For the next several years, there was relative peace between the Tang and the Eastern Turkic Khaganate. Meanwhile, Illig Qaghan's territory suffered two unusually cold winters that led to mass livestock deaths and famine and he was forced to suppress a number of rebellions. By 627, Emperor Taizong contemplated taking advantage of Illig Qaghan's weakened state by launching an attack, but ultimately refrained after his advisers convinced him not to break the peace.
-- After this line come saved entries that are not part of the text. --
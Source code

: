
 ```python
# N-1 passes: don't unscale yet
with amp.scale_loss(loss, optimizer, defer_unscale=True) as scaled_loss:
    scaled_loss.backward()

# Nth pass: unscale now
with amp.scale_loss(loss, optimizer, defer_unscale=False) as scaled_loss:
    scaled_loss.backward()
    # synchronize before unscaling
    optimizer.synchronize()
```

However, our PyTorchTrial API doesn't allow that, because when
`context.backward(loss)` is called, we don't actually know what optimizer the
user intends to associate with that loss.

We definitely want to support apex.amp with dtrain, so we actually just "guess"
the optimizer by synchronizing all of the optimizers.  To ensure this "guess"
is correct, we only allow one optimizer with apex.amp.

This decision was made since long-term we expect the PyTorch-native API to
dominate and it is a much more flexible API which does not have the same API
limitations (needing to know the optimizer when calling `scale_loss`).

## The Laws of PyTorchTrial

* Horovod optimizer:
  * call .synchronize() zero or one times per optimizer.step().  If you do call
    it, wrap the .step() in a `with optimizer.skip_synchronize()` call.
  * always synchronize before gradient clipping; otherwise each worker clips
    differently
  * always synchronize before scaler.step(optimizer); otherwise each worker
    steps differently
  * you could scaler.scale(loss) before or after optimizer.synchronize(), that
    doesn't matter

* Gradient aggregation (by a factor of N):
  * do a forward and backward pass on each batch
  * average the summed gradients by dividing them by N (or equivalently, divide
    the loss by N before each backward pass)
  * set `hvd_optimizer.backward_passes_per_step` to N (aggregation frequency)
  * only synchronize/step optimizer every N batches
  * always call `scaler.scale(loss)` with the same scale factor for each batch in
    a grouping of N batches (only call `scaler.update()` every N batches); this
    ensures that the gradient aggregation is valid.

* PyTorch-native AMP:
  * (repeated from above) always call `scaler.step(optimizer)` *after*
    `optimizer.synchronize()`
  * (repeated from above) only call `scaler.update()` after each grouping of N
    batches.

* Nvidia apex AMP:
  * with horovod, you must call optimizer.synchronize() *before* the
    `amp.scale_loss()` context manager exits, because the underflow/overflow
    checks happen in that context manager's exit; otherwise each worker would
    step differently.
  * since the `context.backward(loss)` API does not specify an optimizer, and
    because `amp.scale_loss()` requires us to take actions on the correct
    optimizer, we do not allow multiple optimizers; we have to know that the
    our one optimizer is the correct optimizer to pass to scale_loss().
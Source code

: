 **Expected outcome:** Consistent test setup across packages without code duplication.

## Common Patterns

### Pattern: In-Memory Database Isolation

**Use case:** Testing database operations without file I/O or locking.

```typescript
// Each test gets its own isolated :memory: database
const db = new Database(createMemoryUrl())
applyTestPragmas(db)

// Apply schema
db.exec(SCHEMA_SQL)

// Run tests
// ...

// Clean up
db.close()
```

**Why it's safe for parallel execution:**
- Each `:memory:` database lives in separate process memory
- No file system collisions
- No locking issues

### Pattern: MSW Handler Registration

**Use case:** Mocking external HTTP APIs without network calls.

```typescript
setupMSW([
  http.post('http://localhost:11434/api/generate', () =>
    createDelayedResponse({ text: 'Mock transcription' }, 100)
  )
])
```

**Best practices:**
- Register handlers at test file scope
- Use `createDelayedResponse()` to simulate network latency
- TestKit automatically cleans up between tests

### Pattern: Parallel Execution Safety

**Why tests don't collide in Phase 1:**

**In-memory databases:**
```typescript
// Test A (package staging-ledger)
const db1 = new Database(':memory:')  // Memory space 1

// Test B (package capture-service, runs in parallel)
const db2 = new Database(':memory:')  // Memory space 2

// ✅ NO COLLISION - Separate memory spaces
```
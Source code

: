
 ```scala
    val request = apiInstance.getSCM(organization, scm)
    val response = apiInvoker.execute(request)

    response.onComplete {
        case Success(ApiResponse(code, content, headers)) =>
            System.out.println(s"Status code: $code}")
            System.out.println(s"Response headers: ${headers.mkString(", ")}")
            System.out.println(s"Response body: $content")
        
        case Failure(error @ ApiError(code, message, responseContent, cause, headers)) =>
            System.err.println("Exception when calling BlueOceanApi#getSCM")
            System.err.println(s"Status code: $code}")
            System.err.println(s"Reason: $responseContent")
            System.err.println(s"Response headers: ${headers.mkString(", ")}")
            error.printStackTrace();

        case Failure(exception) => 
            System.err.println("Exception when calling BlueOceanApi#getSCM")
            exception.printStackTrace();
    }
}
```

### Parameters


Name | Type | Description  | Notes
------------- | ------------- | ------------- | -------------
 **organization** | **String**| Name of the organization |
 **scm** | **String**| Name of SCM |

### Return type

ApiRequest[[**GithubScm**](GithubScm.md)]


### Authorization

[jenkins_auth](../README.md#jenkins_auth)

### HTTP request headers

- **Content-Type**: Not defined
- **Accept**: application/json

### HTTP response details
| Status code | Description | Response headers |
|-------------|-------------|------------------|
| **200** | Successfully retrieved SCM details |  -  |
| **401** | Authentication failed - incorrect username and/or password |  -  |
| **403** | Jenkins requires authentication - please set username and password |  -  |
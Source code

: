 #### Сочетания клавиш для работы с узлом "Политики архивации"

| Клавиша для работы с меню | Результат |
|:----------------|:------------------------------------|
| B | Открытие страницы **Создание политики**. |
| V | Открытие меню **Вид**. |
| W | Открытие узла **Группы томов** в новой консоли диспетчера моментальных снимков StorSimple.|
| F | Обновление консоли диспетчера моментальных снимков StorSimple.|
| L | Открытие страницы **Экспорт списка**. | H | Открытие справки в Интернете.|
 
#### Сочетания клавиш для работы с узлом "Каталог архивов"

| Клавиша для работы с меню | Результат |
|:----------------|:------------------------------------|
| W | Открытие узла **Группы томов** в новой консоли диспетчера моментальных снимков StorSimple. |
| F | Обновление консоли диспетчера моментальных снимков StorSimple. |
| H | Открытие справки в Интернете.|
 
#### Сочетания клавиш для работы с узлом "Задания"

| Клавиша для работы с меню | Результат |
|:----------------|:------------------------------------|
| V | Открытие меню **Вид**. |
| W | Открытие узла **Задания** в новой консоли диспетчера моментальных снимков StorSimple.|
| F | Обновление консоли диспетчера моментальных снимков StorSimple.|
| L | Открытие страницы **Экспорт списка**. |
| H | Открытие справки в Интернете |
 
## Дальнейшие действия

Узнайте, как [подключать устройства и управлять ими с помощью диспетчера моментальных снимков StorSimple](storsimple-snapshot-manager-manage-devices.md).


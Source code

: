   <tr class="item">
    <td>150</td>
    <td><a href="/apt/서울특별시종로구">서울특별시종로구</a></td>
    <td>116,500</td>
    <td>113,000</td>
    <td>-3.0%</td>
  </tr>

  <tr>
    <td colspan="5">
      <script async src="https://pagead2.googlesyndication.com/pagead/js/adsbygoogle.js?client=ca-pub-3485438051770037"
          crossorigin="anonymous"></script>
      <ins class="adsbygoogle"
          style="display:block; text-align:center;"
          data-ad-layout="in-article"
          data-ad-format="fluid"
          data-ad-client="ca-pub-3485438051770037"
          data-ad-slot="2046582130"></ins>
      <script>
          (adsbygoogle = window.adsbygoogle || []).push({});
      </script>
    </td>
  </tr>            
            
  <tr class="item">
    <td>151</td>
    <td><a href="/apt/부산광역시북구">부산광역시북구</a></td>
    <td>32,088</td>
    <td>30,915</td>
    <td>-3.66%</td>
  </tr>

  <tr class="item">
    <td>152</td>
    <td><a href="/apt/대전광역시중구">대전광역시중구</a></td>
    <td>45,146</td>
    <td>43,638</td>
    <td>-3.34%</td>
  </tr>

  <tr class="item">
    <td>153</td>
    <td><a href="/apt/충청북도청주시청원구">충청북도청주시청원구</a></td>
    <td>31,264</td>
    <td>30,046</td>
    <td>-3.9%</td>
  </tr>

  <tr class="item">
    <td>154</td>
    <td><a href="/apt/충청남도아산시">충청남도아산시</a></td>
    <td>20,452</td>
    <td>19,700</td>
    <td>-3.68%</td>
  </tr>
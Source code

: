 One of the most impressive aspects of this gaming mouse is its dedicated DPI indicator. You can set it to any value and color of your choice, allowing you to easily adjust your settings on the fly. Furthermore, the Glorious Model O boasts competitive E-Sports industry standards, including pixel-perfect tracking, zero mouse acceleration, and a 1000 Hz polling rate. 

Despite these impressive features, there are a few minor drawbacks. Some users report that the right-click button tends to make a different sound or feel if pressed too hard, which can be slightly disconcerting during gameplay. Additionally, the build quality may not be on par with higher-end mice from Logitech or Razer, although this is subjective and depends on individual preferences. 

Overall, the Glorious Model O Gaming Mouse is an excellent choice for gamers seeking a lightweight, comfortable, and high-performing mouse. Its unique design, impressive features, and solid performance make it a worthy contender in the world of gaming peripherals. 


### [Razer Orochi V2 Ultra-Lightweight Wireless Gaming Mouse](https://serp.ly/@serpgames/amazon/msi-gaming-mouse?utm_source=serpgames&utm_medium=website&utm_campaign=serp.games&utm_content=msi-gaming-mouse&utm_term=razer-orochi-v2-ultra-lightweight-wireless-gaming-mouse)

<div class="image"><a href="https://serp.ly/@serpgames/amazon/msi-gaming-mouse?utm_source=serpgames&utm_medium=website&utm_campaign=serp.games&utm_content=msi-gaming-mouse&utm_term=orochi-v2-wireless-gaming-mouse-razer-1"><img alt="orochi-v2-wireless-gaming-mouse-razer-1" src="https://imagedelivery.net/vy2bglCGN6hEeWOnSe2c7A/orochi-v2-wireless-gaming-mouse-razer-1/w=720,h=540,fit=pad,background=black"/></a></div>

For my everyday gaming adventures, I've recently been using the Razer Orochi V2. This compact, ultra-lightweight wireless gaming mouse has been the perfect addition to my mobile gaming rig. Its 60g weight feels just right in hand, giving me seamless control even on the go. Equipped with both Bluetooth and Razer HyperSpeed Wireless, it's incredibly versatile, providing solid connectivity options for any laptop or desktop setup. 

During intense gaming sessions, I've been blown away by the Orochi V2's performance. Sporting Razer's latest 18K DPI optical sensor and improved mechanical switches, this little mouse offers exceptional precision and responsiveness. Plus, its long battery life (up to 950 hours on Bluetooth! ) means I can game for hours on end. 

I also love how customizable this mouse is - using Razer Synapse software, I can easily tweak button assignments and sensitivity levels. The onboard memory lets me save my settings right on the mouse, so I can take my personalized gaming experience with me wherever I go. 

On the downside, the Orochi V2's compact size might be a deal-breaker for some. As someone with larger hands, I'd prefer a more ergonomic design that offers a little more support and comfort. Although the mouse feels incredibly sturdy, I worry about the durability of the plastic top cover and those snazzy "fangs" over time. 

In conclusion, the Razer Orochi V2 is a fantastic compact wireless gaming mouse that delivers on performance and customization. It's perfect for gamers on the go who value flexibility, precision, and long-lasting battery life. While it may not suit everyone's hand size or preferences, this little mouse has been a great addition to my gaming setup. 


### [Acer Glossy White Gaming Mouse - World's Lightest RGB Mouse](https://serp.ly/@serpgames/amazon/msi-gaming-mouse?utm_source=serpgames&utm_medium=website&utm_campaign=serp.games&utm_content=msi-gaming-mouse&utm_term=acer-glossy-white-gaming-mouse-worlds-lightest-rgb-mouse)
Internal strife within the Eastern Turkic Khaganate continued as vassal tribes became restless under Illig Qaghan's rule. Illig Qaghan and Ashina Shibobi also fell into conflict after the latter was unable to defeat rebellious Xueyantuo and Uyghur vassal tribes. After Illig Qaghan attacked Asina Shibobi's forces in 628, Emperor Taizong, who had sworn to be a blood brother of Ashina Shibobi on a prior occasion, agreed to launch troops to protect Ashina Shibobi—and at the same time use the opportunity to attack Liang Shidu, who by this point was still under the Eastern Turkic Khaganate's protection. Liang Shidu was assassinated in 628, ending the final rival claim to Emperor Taizong for China's imperial throne. To head off Taizong's efforts to ally with rebellious vassal tribes against him, Illig Qaghan sought long-term peace in the form of a marriage to a Tang princess, which Emperor Taizong did not answer. Instead, he prepared for a major assault on the Eastern Turkic Khaganate, with the major general Li Jing commanding and with the general Zhang Gongjin assisting Li Jing.

== Battle ==
In the spring of 630, Li Jing, employing six separate cavalry formations of nearly 100,000 men along a 1,200 km front, captured the Wuyang Range outside Dingxiang (定襄, in modern Hohhot, Inner Mongolia), approaching Illig Qaghan's court. He then sent spies to Illig Qaghan's camp and persuaded a number of his close associates, including Kangsumi (康蘇密), to surrender (along with Sui's Empress Xiao and her grandson Yang Zhengdao). Li Jing's nighttime assault on the walls of Dingxiang forced Illig Qaghan to withdraw to Iron Mountain (Tieshan) in the Yin Mountains where he offered to submit to Emperor Taizong—but while he was negotiating with the Emperor Taizong's envoy Tang Jian (唐儉), he was also considering withdrawing further north of the Gobi Desert. Li Jing and Li Shiji, believing that Illig Qaghan was merely stalling for time, joined their forces and their vanguard, Su Dingfang, attacked Illig Qaghan's encampment on 27 March 630, defeating him and killing his wife (the Sui dynasty's Princess Yicheng). Illig Qaghan fled further to his subordinate khan Ashina Sunishi (阿史那蘇尼失), but was soon captured by the Tang generals Li Daozong and Zhang Baoxiang (張寶相) and delivered to Chang'an. Turkic nobles largely surrendered to the Tang, while the Turkic Khaganate's people scattered in three directions—either surrendering to Tang, surrendering to the Xueyantuo, or fleeing west to the Western Turkic Khaganate and nearby kingdoms such as Qocho, Kucha, and Tuyuhun.

== Aftermath ==
Emperor Taizong eventually decided to have the Eastern Turkic Khaganate's people settled in the northern prefectures within Tang borders, remaining in tribal form, on lands that were currently not settled. He established four nominal prefectures over Ashina Shibobi's tribes and six nominal prefectures over Illig Qaghan's tribes, with two commandants governing the areas. Ashina Sunishi and another Eastern Turkic Khaganate prince, Ashina Simo (who, in particular, was given the Tang imperial surname Li and therefore also known as Li Simo), were made princes, and a large number of other chieftains were given general ranks; they were settled in or near Chang'an. Emperor Taizong also gave the Eastern Turkic Khaganate's people who possessed Han people as slaves ransoms and had them return those Han slaves to the Tang. Also thereafter, Emperor Taizong often requisitioned Turkic cavalry soldiers to supplement regular Tang troops on various campaigns, such as the 634 campaign against Tuyuhun.

Meanwhile, the Xueyantuo largely took over the Eastern Turkic Khaganate's former territory, with most of Eastern Turkic Khaganate's former vassals submitting to it. The former Eastern Turkic Khaganate's vassals Khitan, Xí (霫), and Xī (奚) tribes directly submitted to the Tang, as did the city-state of Yiwu (伊吾).